Please keep in mind that this post was written at a much darker time. This was before the Dancing Queen's last open heart surgery, before there was any thought she could improve. You may ask why I am posting this then. The answer is because it is still a huge part of who we are and I fall into this place frequently even if she has improved. And most of it remains true today. I ended it to reflect more of a current status then the one that was originally included. I have to admit, not much was different, except now we have reached the point where antibiotics don't work. We didn't have that problem a year ago.


  1. Wow! Thank you for sharing this post. I have been having one of those "the glass is half empty" kind of weeks. It is hard when other people don't understand and think you are crazy for the feelings you have.
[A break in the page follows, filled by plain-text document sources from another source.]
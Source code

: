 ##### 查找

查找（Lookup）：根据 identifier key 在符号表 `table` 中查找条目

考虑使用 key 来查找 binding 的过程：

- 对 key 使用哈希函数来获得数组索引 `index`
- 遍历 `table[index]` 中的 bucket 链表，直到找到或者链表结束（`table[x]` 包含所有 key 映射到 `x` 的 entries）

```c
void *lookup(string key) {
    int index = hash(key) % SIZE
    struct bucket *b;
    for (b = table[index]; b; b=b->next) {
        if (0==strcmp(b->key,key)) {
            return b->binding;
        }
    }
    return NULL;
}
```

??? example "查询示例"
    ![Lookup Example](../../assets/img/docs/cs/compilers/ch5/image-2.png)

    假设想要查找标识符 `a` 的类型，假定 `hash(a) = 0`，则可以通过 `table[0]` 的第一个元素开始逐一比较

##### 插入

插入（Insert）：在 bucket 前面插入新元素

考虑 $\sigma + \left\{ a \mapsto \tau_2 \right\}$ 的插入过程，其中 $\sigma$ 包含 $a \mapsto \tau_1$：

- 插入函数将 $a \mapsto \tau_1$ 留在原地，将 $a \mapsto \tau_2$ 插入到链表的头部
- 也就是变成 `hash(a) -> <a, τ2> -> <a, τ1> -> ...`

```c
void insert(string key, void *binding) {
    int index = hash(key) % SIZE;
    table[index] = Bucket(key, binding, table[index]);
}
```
Only those in our peer groups who have walked this journey truly "get it". They can relate to our good days and understand the depths of our bad ones.
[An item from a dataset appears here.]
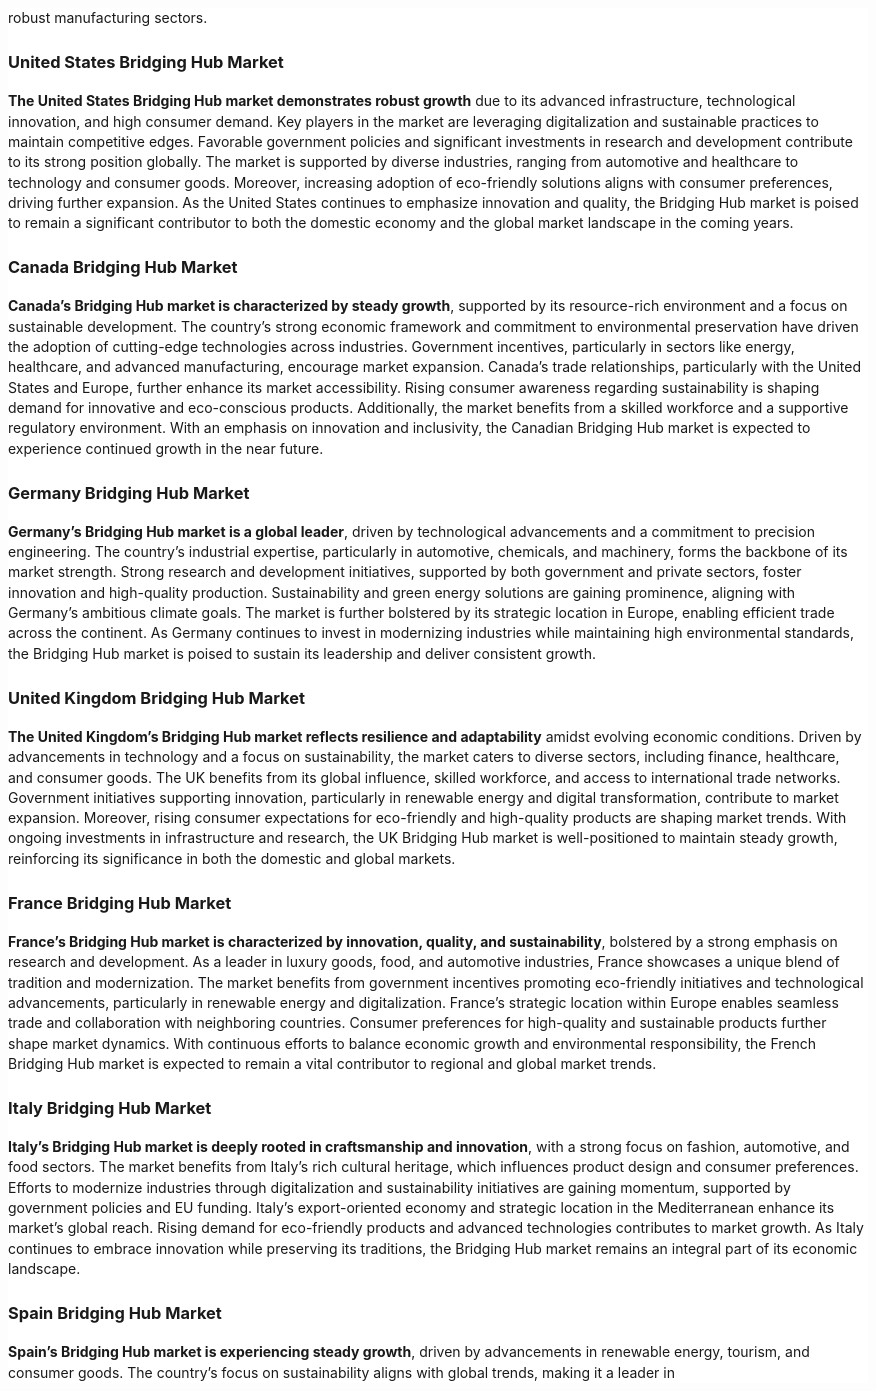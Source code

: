 robust manufacturing sectors.</span></em></p></blockquote><h3><strong>United States Bridging Hub Market</strong></h3><p><strong>The United States Bridging Hub market demonstrates robust growth</strong> due to its advanced infrastructure, technological innovation, and high consumer demand. Key players in the market are leveraging digitalization and sustainable practices to maintain competitive edges. Favorable government policies and significant investments in research and development contribute to its strong position globally. The market is supported by diverse industries, ranging from automotive and healthcare to technology and consumer goods. Moreover, increasing adoption of eco-friendly solutions aligns with consumer preferences, driving further expansion. As the United States continues to emphasize innovation and quality, the Bridging Hub market is poised to remain a significant contributor to both the domestic economy and the global market landscape in the coming years.</p><h3><strong>Canada Bridging Hub Market</strong></h3><p><strong>Canada&rsquo;s Bridging Hub market is characterized by steady growth</strong>, supported by its resource-rich environment and a focus on sustainable development. The country&rsquo;s strong economic framework and commitment to environmental preservation have driven the adoption of cutting-edge technologies across industries. Government incentives, particularly in sectors like energy, healthcare, and advanced manufacturing, encourage market expansion. Canada&rsquo;s trade relationships, particularly with the United States and Europe, further enhance its market accessibility. Rising consumer awareness regarding sustainability is shaping demand for innovative and eco-conscious products. Additionally, the market benefits from a skilled workforce and a supportive regulatory environment. With an emphasis on innovation and inclusivity, the Canadian Bridging Hub market is expected to experience continued growth in the near future.</p><h3><strong>Germany Bridging Hub Market</strong></h3><p><strong>Germany&rsquo;s Bridging Hub market is a global leader</strong>, driven by technological advancements and a commitment to precision engineering. The country&rsquo;s industrial expertise, particularly in automotive, chemicals, and machinery, forms the backbone of its market strength. Strong research and development initiatives, supported by both government and private sectors, foster innovation and high-quality production. Sustainability and green energy solutions are gaining prominence, aligning with Germany&rsquo;s ambitious climate goals. The market is further bolstered by its strategic location in Europe, enabling efficient trade across the continent. As Germany continues to invest in modernizing industries while maintaining high environmental standards, the Bridging Hub market is poised to sustain its leadership and deliver consistent growth.</p><h3><strong>United Kingdom Bridging Hub Market</strong></h3><p><strong>The United Kingdom&rsquo;s Bridging Hub market reflects resilience and adaptability</strong> amidst evolving economic conditions. Driven by advancements in technology and a focus on sustainability, the market caters to diverse sectors, including finance, healthcare, and consumer goods. The UK benefits from its global influence, skilled workforce, and access to international trade networks. Government initiatives supporting innovation, particularly in renewable energy and digital transformation, contribute to market expansion. Moreover, rising consumer expectations for eco-friendly and high-quality products are shaping market trends. With ongoing investments in infrastructure and research, the UK Bridging Hub market is well-positioned to maintain steady growth, reinforcing its significance in both the domestic and global markets.</p><h3><strong>France Bridging Hub Market</strong></h3><p><strong>France&rsquo;s Bridging Hub market is characterized by innovation, quality, and sustainability</strong>, bolstered by a strong emphasis on research and development. As a leader in luxury goods, food, and automotive industries, France showcases a unique blend of tradition and modernization. The market benefits from government incentives promoting eco-friendly initiatives and technological advancements, particularly in renewable energy and digitalization. France&rsquo;s strategic location within Europe enables seamless trade and collaboration with neighboring countries. Consumer preferences for high-quality and sustainable products further shape market dynamics. With continuous efforts to balance economic growth and environmental responsibility, the French Bridging Hub market is expected to remain a vital contributor to regional and global market trends.</p><h3><strong>Italy Bridging Hub Market</strong></h3><p><strong>Italy&rsquo;s Bridging Hub market is deeply rooted in craftsmanship and innovation</strong>, with a strong focus on fashion, automotive, and food sectors. The market benefits from Italy&rsquo;s rich cultural heritage, which influences product design and consumer preferences. Efforts to modernize industries through digitalization and sustainability initiatives are gaining momentum, supported by government policies and EU funding. Italy&rsquo;s export-oriented economy and strategic location in the Mediterranean enhance its market&rsquo;s global reach. Rising demand for eco-friendly products and advanced technologies contributes to market growth. As Italy continues to embrace innovation while preserving its traditions, the Bridging Hub market remains an integral part of its economic landscape.</p><h3><strong>Spain Bridging Hub Market</strong></h3><p><strong>Spain&rsquo;s Bridging Hub market is experiencing steady growth</strong>, driven by advancements in renewable energy, tourism, and consumer goods. The country&rsquo;s focus on sustainability aligns with global trends, making it a leader in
  2. What a great post! I know exactly how you feel and feel the same way! I don't know how I would do this without the support of my newly found "heart family". :)
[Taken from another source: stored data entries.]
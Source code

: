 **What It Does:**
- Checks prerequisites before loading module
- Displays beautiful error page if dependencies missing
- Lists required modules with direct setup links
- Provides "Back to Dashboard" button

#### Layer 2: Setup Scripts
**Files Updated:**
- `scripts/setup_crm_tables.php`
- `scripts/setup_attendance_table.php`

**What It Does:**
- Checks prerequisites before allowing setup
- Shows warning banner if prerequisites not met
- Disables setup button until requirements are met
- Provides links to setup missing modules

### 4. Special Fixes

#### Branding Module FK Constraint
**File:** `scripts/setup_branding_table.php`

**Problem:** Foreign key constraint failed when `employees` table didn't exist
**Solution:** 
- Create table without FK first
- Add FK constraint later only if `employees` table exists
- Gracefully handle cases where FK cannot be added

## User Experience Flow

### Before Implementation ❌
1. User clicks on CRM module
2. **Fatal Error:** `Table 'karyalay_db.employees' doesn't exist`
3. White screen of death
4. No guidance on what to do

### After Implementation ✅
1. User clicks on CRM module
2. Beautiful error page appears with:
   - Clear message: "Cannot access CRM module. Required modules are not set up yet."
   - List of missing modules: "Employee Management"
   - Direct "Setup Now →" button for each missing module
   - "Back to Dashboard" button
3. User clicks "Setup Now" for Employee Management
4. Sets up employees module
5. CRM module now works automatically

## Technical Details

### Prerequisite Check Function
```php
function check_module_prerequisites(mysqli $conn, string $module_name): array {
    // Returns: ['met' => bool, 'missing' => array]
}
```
  3. I've been a lurker for awhile and finally feel a need to comment.
    First, it truly is a great post; I can start to understand a little of how your world might be by the image of the accident you mentioned. Second, though, I need to say something about one of your thoughts:
    "Unfortunately, people in my "real" life didn't like to hear my fears or anger at the situation we were dealt"
    Take this from someone whose been in the place of the people in "real" life to a person who was going through a majorly tough time--it's not necessarily that the people in your "real" life don't like to hear your fears or anger but rather that they don't know what to say to you or how to truly help you. That's how I felt when I was around this person--I wanted to say or do something but knew that (or felt like) I really couldn't make a difference. It sounds like you DO have a support system in other heart moms who truly know what you're going through, but I wouldn't discount those "real"-life folks or say that they don't want to hear your fears just because they don't leave comments. There may be some people who like to live in happy bubbles and really don't like to hear anything real (those are the same people who don't watch or read the news to avoid hearing anything bad in the world), but there are many people out there that want to know what's truly going on but don't always know the appropriate response or if anything would truly make any difference.

  4. Anonymous,

    Thank you so much for your comment. I know you are correct, especially as to why people don't leave comments. When I first posted this update above, I had several family members and friends respond that they did want to know what was going on with me and how I was feeling. Not surprisingly, they are the only ones (besides my heart family) that I have told about this blog.

    Unfortunately, the "other" world that I was talking about wasn't necessarily the non-commenters. I had several close family members tell me point blank to stop reading about other CHD families because it was too sad. They've told me that I shouldn't be negative when I was concerned that a problem might arise. I've been told that I shouldn't worry because I can't stop it anyway. That is why I started to censor myself on DQ's carepage and why this blog was started (even though I didn't know it at the time).

    Thank you for lurking and commenting. I appreciate it.

  5. It's tough to have friends who aren't in the place you're in. I can count my single friends on one hand - and I'm trying to stay friends with them. It's just not as easy as it once was - for either of us. I'm glad you've got a support system.


Having a child with a CHD is like being given an extra sense---the true ability to appreciate life. Each breath, each hug, each meal is a blessing when you've watched your child live off a ventilator, trapped in an ICU bed, being fed through a tube. Each minute is a miracle when you've watched your child almost die and come back to you.